Passé l'impact médiatique de ces rats boursouflés après avoir été nourris au maïs OGM, les autorités sanitaires ont globalement invalidé les conclusions de l'étude sur la toxicité éventuelle du maïs NK603. Tout en soulignant que le biologiste avait posé une bonne question : que connaît-on vraiment des possibles effets à long terme des plantes génétiquement modifiées ?
« C'est un gros changement », affirme à l'AFP Arnaud Apoteker, ex-spécialiste des OGM de Greenpeace, aujourd'hui conseiller des eurodéputés écologistes. « Jusqu'à maintenant, on entendait que rien n'avait été mieux étudié que les plantes transgéniques, ce dogme est un peu remis en question. »
Tout en insistant sur la « mauvaise qualité du point de vue scientifique » de l'étude Séralini, l'ingénieur agronome Alain Deshayes, défenseur des OGM au sein de l'Association française des biotechnologies végétales (AFBV), y voit aussi ce « point positif » : avoir mis « sur la place publique le problème des protocoles expérimentaux » dans l'évaluation des éventuels risques.
L'étude est parue le 19 septembre 2012 dans la revue Food and Chemical Toxicology, accompagnée d'une campagne de communication massive orchestrée par son auteur, l'association de recherche Criigen (Comité de recherche et d'information indépendantes sur le génie génétique) et l'ex-ministre de l'Environnement et eurodéputée Corinne Lepage, fondatrice du Criigen.
Conduite en secret pendant deux ans, elle démontre, selon son auteur, un risque accru de tumeurs mammaires et d'atteintes hépato-rénales pour les rats nourris avec le maïs OGM, associé ou pas à l'herbicide Roundup, deux produits de Monsanto.
Gilles-Eric Séralini, injoignable cette semaine car « à l'étranger » selon le Criigen, l'avait présentée comme inédite par sa durée, supérieure aux trois mois généralement admis pour autoriser un OGM en Europe.
Le jour-même, alors que les photos des rats faisaient la une des médias, le gouvernement français réclame des procédures d'homologation des OGM « beaucoup plus strictes », les écologistes plaident pour un moratoire et les agences sanitaires sont saisies.
Au temps médiatique succède le temps scientifique et des revers en série pour l'équipe Séralini : l'Efsa (Agence européenne de sécurité des aliments), en Europe, l'Anses (Agence nationale de sécurité sanitaire) et le Haut conseil des biotechnologies (HCB), en France, réfutent ses conclusions en évoquant notamment en cause le nombre et le type de rats retenus dans l'étude.
Pour autant, l'étude n'a « pas été retirée de la publication » scientifique, se félicite Dr.

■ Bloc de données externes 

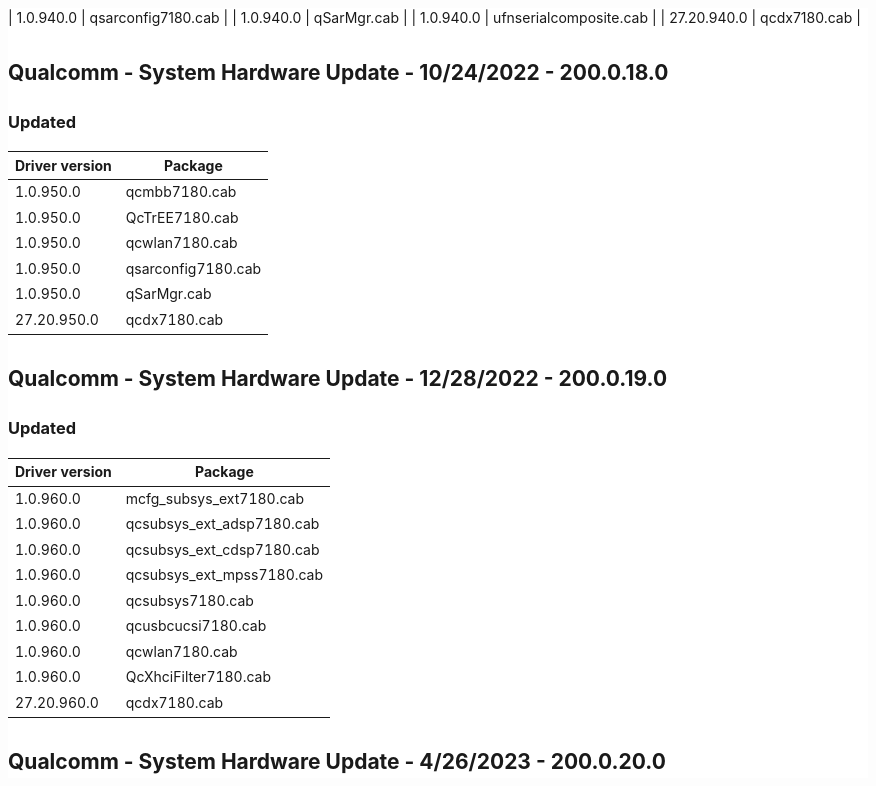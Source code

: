 | 1.0.940.0 | qsarconfig7180.cab |
| 1.0.940.0 | qSarMgr.cab |
| 1.0.940.0 | ufnserialcomposite.cab |
| 27.20.940.0 | qcdx7180.cab |

## Qualcomm - System Hardware Update - 10/24/2022 - 200.0.18.0

### Updated

| Driver version | Package |
|----------------|---------|
| 1.0.950.0 | qcmbb7180.cab |
| 1.0.950.0 | QcTrEE7180.cab |
| 1.0.950.0 | qcwlan7180.cab |
| 1.0.950.0 | qsarconfig7180.cab |
| 1.0.950.0 | qSarMgr.cab |
| 27.20.950.0 | qcdx7180.cab |

## Qualcomm - System Hardware Update - 12/28/2022 - 200.0.19.0

### Updated

| Driver version | Package |
|----------------|---------|
| 1.0.960.0 | mcfg_subsys_ext7180.cab |
| 1.0.960.0 | qcsubsys_ext_adsp7180.cab |
| 1.0.960.0 | qcsubsys_ext_cdsp7180.cab |
| 1.0.960.0 | qcsubsys_ext_mpss7180.cab |
| 1.0.960.0 | qcsubsys7180.cab |
| 1.0.960.0 | qcusbcucsi7180.cab |
| 1.0.960.0 | qcwlan7180.cab |
| 1.0.960.0 | QcXhciFilter7180.cab |
| 27.20.960.0 | qcdx7180.cab |

## Qualcomm - System Hardware Update - 4/26/2023 - 200.0.20.0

Joël Spiroux de Vendômois, président du Criigen et directeur adjoint de l'étude.
De plus, les organismes français ont aussi plaidé pour la nécessité de telles études à long terme, l'Anses relevant que seules deux autres études sur deux ans existaient dans le monde.
Pour le moment, l'Union européenne a simplement rendu obligatoire, en février, les tests de toxicité à trois mois pour toute demande de commercialisation des OGM destinés à l'alimentation humaine et animale, ce qui était déjà le plus souvent fait par les entreprises.
Mais Bruxelles et Paris ont lancé cet été des appels d'offre de recherches pour des études des effets sanitaires à long terme, selon un protocole cette fois recommandé par l'Efsa.
Au niveau européen, cette étude dotée de 3 millions d'euros devra porter sur le même maïs NK603, indique à l'AFP Franck Foures, directeur adjoint de la direction de l'évaluation des risques à l'Anses. L'initiative française, dotée de 2,5 millions d'euros, vise à identifier des « technique plus fines » pour mieux évaluer les risques, ajoute-t-il.
Des financements insuffisants, selon Joël Spiroux de Vendômois, qui rappelle que l'étude Séralini a coûté 3 millions d'euros. Les promoteurs de l'appel européen, regrette-t-il, « se polarisent sur les cancers, mais ils vont passer à côté de toutes les pathologies hépatiques rénales ou hormonales » et n'incluent pas la Roundup.
A l'automne 2012, Gérard Lasfargue, directeur-adjoint scientifique de l'Anses, avait indiqué que l'étude Séralini, avec un échantillon de rats suffisamment représentatif, aurait coûté « 10 millions, voire plus ».
Pas certain donc, reconnaissent pro- comme anti-OGM, que ces appels d'offres éteignent la controverse. D'autant, rappelle Corinne Lepage, « qu'on n'aura rien d'ici quatre ans » en raison de la lourdeur de telles travaux.